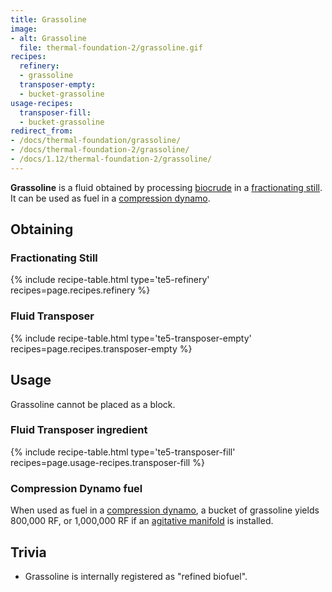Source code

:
 ```yaml
---
title: Grassoline
image:
- alt: Grassoline
  file: thermal-foundation-2/grassoline.gif
recipes:
  refinery:
  - grassoline
  transposer-empty:
  - bucket-grassoline
usage-recipes:
  transposer-fill:
  - bucket-grassoline
redirect_from:
- /docs/thermal-foundation/grassoline/
- /docs/thermal-foundation-2/grassoline/
- /docs/1.12/thermal-foundation-2/grassoline/
---
```


**Grassoline** is a fluid obtained by processing
[biocrude](/docs/1.12/thermal-foundation/biocrude/) in a [fractionating
still](/docs/1.12/thermal-expansion/fractionating-still/). It can be used as fuel in
a [compression dynamo](/docs/1.12/thermal-expansion/compression-dynamo/).


Obtaining
---------

### Fractionating Still
{% include recipe-table.html type='te5-refinery' recipes=page.recipes.refinery %}

### Fluid Transposer
{% include recipe-table.html type='te5-transposer-empty' recipes=page.recipes.transposer-empty %}


Usage
-----

Grassoline cannot be placed as a block.

### Fluid Transposer ingredient
{% include recipe-table.html type='te5-transposer-fill' recipes=page.usage-recipes.transposer-fill %}

### Compression Dynamo fuel
When used as fuel in a [compression
dynamo](/docs/1.12/thermal-expansion/compression-dynamo/), a bucket of grassoline
yields 800,000 RF, or 1,000,000 RF if an [agitative
manifold](/docs/1.12/thermal-expansion/augment-agitative-manifold/) is installed.


Trivia
------

* Grassoline is internally registered as "refined biofuel".
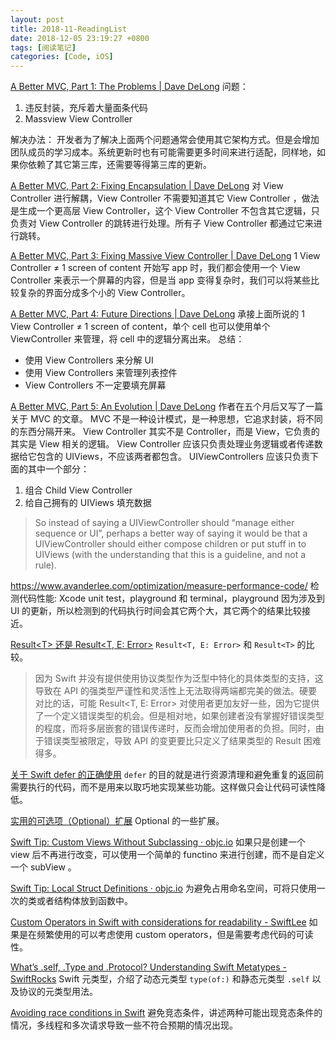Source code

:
 ```yaml
---
layout: post
title: 2018-11-ReadingList
date: 2018-12-05 23:19:27 +0800
tags: [阅读笔记]
categories: [Code, iOS]
---
```


[A Better MVC, Part 1: The Problems | Dave DeLong](https://davedelong.com/blog/2017/11/06/a-better-mvc-part-1-the-problems/)
问题：
1. 违反封装，充斥着大量面条代码
2. Massview View Controller

解决办法：
开发者为了解决上面两个问题通常会使用其它架构方式。但是会增加团队成员的学习成本。系统更新时也有可能需要更多时间来进行适配，同样地，如果你依赖了其它第三库，还需要等得第三库的更新。

[A Better MVC, Part 2: Fixing Encapsulation | Dave DeLong](https://davedelong.com/blog/2017/11/06/a-better-mvc-part-2-fixing-encapsulation/)
对 View Controller 进行解耦，View Controller 不需要知道其它 View Controller ，做法是生成一个更高层 View Controller，这个 View Controller 不包含其它逻辑，只负责对 View Controller 的跳转进行处理。所有子 View Controller 都通过它来进行跳转。


[A Better MVC, Part 3: Fixing Massive View Controller | Dave DeLong](https://davedelong.com/blog/2017/11/06/a-better-mvc-part-3-fixing-massive-view-controller/)
1 View Controller ≠ 1 screen of content
开始写 app 时，我们都会使用一个 View Controller 来表示一个屏幕的内容，但是当 app 变得复杂时，我们可以将某些比较复杂的界面分成多个小的 View Controller。


[A Better MVC, Part 4: Future Directions | Dave DeLong](https://davedelong.com/blog/2017/11/06/a-better-mvc-part-4-future-directions/)
承接上面所说的 1 View Controller ≠ 1 screen of content，单个 cell 也可以使用单个 ViewController 来管理，将 cell 中的逻辑分离出来。
总结：
- 使用 View Controllers 来分解 UI
- 使用 View Controllers 来管理列表控件
- View Controllers 不一定要填充屏幕


[A Better MVC, Part 5: An Evolution | Dave DeLong](https://davedelong.com/blog/2018/04/24/a-better-mvc-part-5-an-evolution/)
作者在五个月后又写了一篇关于 MVC 的文章。
MVC 不是一种设计模式，是一种思想，它追求封装，将不同的东西分隔开来。
View Controller 其实不是 Controller，而是 View，它负责的其实是 View 相关的逻辑。
View Controller 应该只负责处理业务逻辑或者传递数据给它包含的 UIViews，不应该两者都包含。
UIViewControllers 应该只负责下面的其中一个部分：
1. 组合 Child View Controller
2. 给自己拥有的 UIViews 填充数据
> So instead of saying a UIViewController should “manage either sequence or UI”, perhaps a better way of saying it would be that a UIViewController should either compose children or put stuff in to UIViews (with the understanding that this is a guideline, and not a rule).


https://www.avanderlee.com/optimization/measure-performance-code/
检测代码性能: Xcode unit test，playground 和 terminal，playground 因为涉及到 UI 的更新，所以检测到的代码执行时间会其它两个大，其它两个的结果比较接近。


[Result&lt;T&gt; 还是 Result&lt;T, E: Error&gt;](https://onevcat.com/2018/10/swift-result-error/)
`Result<T, E: Error>` 和 `Result<T>` 的比较。
>因为 Swift 并没有提供使用协议类型作为泛型中特化的具体类型的支持，这导致在 API 的强类型严谨性和灵活性上无法取得两端都完美的做法。硬要对比的话，可能 Result<T, E: Error> 对使用者更加友好一些，因为它提供了一个定义错误类型的机会。但是相对地，如果创建者没有掌握好错误类型的程度，而将多层嵌套的错误传递时，反而会增加使用者的负担。同时，由于错误类型被限定，导致 API 的变更要比只定义了结果类型的 Result<T> 困难得多。


[关于 Swift defer 的正确使用](https://onevcat.com/2018/11/defer/)
`defer` 的目的就是进行资源清理和避免重复的返回前需要执行的代码，而不是用来以取巧地实现某些功能。这样做只会让代码可读性降低。


[实用的可选项（Optional）扩展](https://swift.gg/2018/11/19/useful-optional-extensions/)
Optional 的一些扩展。


[Swift Tip: Custom Views Without Subclassing · objc.io](https://www.objc.io/blog/2018/11/13/subclassing-alternatives)
如果只是创建一个 view 后不再进行改变，可以使用一个简单的 functino 来进行创建，而不是自定义一个 subView 。


[Swift Tip: Local Struct Definitions · objc.io](https://www.objc.io/blog/2018/11/20/local-structs/)
为避免占用命名空间，可将只使用一次的类或者结构体放到函数中。


[Custom Operators in Swift with considerations for readability - SwiftLee](https://www.avanderlee.com/swift/custom-operators-swift/)
如果是在频繁使用的可以考虑使用 custom operators，但是需要考虑代码的可读性。


[What’s .self, .Type and .Protocol? Understanding Swift Metatypes - SwiftRocks](https://swiftrocks.com/whats-type-and-self-swift-metatypes.html)
Swift 元类型，介绍了动态元类型 `type(of:)` 和静态元类型 `.self`
以及协议的元类型用法。

[Avoiding race conditions in Swift](https://www.swiftbysundell.com/posts/avoiding-race-conditions-in-swift)
避免竞态条件，讲述两种可能出现竞态条件的情况，多线程和多次请求导致一些不符合预期的情况出现。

....

**Your assignment**
Give the material above again exactly as it stands, minus any images.

**Answer box**
Source code

:
 ```yaml
---
title: Grassoline
image:
- alt: Grassoline
  file: thermal-foundation-2/grassoline.gif
recipes:
  refinery:
  - grassoline
  transposer-empty:
  - bucket-grassoline
usage-recipes:
  transposer-fill:
  - bucket-grassoline
redirect_from:
- /docs/thermal-foundation/grassoline/
- /docs/thermal-foundation-2/grassoline/
- /docs/1.12/thermal-foundation-2/grassoline/
---
```


**Grassoline** is a fluid obtained by processing
[biocrude](/docs/1.12/thermal-foundation/biocrude/) in a [fractionating
still](/docs/1.12/thermal-expansion/fractionating-still/). It can be used as fuel in
a [compression dynamo](/docs/1.12/thermal-expansion/compression-dynamo/).


Obtaining
---------

### Fractionating Still
{% include recipe-table.html type='te5-refinery' recipes=page.recipes.refinery %}

### Fluid Transposer
{% include recipe-table.html type='te5-transposer-empty' recipes=page.recipes.transposer-empty %}


Usage
-----

Grassoline cannot be placed as a block.

### Fluid Transposer ingredient
{% include recipe-table.html type='te5-transposer-fill' recipes=page.usage-recipes.transposer-fill %}

### Compression Dynamo fuel
When used as fuel in a [compression
dynamo](/docs/1.12/thermal-expansion/compression-dynamo/), a bucket of grassoline
yields 800,000 RF, or 1,000,000 RF if an [agitative
manifold](/docs/1.12/thermal-expansion/augment-agitative-manifold/) is installed.


Trivia
------

* Grassoline is internally registered as "refined biofuel".
Source code

:
 ```yaml
---
layout: post
title: 2018-11-ReadingList
date: 2018-12-05 23:19:27 +0800
tags: [阅读笔记]
categories: [Code, iOS]
---
```


[A Better MVC, Part 1: The Problems | Dave DeLong](https://davedelong.com/blog/2017/11/06/a-better-mvc-part-1-the-problems/)
问题：
1. 违反封装，充斥着大量面条代码
2. Massview View Controller

解决办法：
开发者为了解决上面两个问题通常会使用其它架构方式。但是会增加团队成员的学习成本。系统更新时也有可能需要更多时间来进行适配，同样地，如果你依赖了其它第三库，还需要等得第三库的更新。

[A Better MVC, Part 2: Fixing Encapsulation | Dave DeLong](https://davedelong.com/blog/2017/11/06/a-better-mvc-part-2-fixing-encapsulation/)
对 View Controller 进行解耦，View Controller 不需要知道其它 View Controller ，做法是生成一个更高层 View Controller，这个 View Controller 不包含其它逻辑，只负责对 View Controller 的跳转进行处理。所有子 View Controller 都通过它来进行跳转。


[A Better MVC, Part 3: Fixing Massive View Controller | Dave DeLong](https://davedelong.com/blog/2017/11/06/a-better-mvc-part-3-fixing-massive-view-controller/)
1 View Controller ≠ 1 screen of content
开始写 app 时，我们都会使用一个 View Controller 来表示一个屏幕的内容，但是当 app 变得复杂时，我们可以将某些比较复杂的界面分成多个小的 View Controller。


[A Better MVC, Part 4: Future Directions | Dave DeLong](https://davedelong.com/blog/2017/11/06/a-better-mvc-part-4-future-directions/)
承接上面所说的 1 View Controller ≠ 1 screen of content，单个 cell 也可以使用单个 ViewController 来管理，将 cell 中的逻辑分离出来。
总结：
- 使用 View Controllers 来分解 UI
- 使用 View Controllers 来管理列表控件
- View Controllers 不一定要填充屏幕


[A Better MVC, Part 5: An Evolution | Dave DeLong](https://davedelong.com/blog/2018/04/24/a-better-mvc-part-5-an-evolution/)
作者在五个月后又写了一篇关于 MVC 的文章。
MVC 不是一种设计模式，是一种思想，它追求封装，将不同的东西分隔开来。
View Controller 其实不是 Controller，而是 View，它负责的其实是 View 相关的逻辑。
View Controller 应该只负责处理业务逻辑或者传递数据给它包含的 UIViews，不应该两者都包含。
UIViewControllers 应该只负责下面的其中一个部分：
1. 组合 Child View Controller
2. 给自己拥有的 UIViews 填充数据
> So instead of saying a UIViewController should “manage either sequence or UI”, perhaps a better way of saying it would be that a UIViewController should either compose children or put stuff in to UIViews (with the understanding that this is a guideline, and not a rule).


https://www.avanderlee.com/optimization/measure-performance-code/
检测代码性能: Xcode unit test，playground 和 terminal，playground 因为涉及到 UI 的更新，所以检测到的代码执行时间会其它两个大，其它两个的结果比较接近。


[Result&lt;T&gt; 还是 Result&lt;T, E: Error&gt;](https://onevcat.com/2018/10/swift-result-error/)
`Result<T, E: Error>` 和 `Result<T>` 的比较。
>因为 Swift 并没有提供使用协议类型作为泛型中特化的具体类型的支持，这导致在 API 的强类型严谨性和灵活性上无法取得两端都完美的做法。硬要对比的话，可能 Result<T, E: Error> 对使用者更加友好一些，因为它提供了一个定义错误类型的机会。但是相对地，如果创建者没有掌握好错误类型的程度，而将多层嵌套的错误传递时，反而会增加使用者的负担。同时，由于错误类型被限定，导致 API 的变更要比只定义了结果类型的 Result<T> 困难得多。


[关于 Swift defer 的正确使用](https://onevcat.com/2018/11/defer/)
`defer` 的目的就是进行资源清理和避免重复的返回前需要执行的代码，而不是用来以取巧地实现某些功能。这样做只会让代码可读性降低。


[实用的可选项（Optional）扩展](https://swift.gg/2018/11/19/useful-optional-extensions/)
Optional 的一些扩展。


[Swift Tip: Custom Views Without Subclassing · objc.io](https://www.objc.io/blog/2018/11/13/subclassing-alternatives)
如果只是创建一个 view 后不再进行改变，可以使用一个简单的 functino 来进行创建，而不是自定义一个 subView 。


[Swift Tip: Local Struct Definitions · objc.io](https://www.objc.io/blog/2018/11/20/local-structs/)
为避免占用命名空间，可将只使用一次的类或者结构体放到函数中。


[Custom Operators in Swift with considerations for readability - SwiftLee](https://www.avanderlee.com/swift/custom-operators-swift/)
如果是在频繁使用的可以考虑使用 custom operators，但是需要考虑代码的可读性。


[What’s .self, .Type and .Protocol? Understanding Swift Metatypes - SwiftRocks](https://swiftrocks.com/whats-type-and-self-swift-metatypes.html)
Swift 元类型，介绍了动态元类型 `type(of:)` 和静态元类型 `.self`
以及协议的元类型用法。

[Avoiding race conditions in Swift](https://www.swiftbysundell.com/posts/avoiding-race-conditions-in-swift)
避免竞态条件，讲述两种可能出现竞态条件的情况，多线程和多次请求导致一些不符合预期的情况出现。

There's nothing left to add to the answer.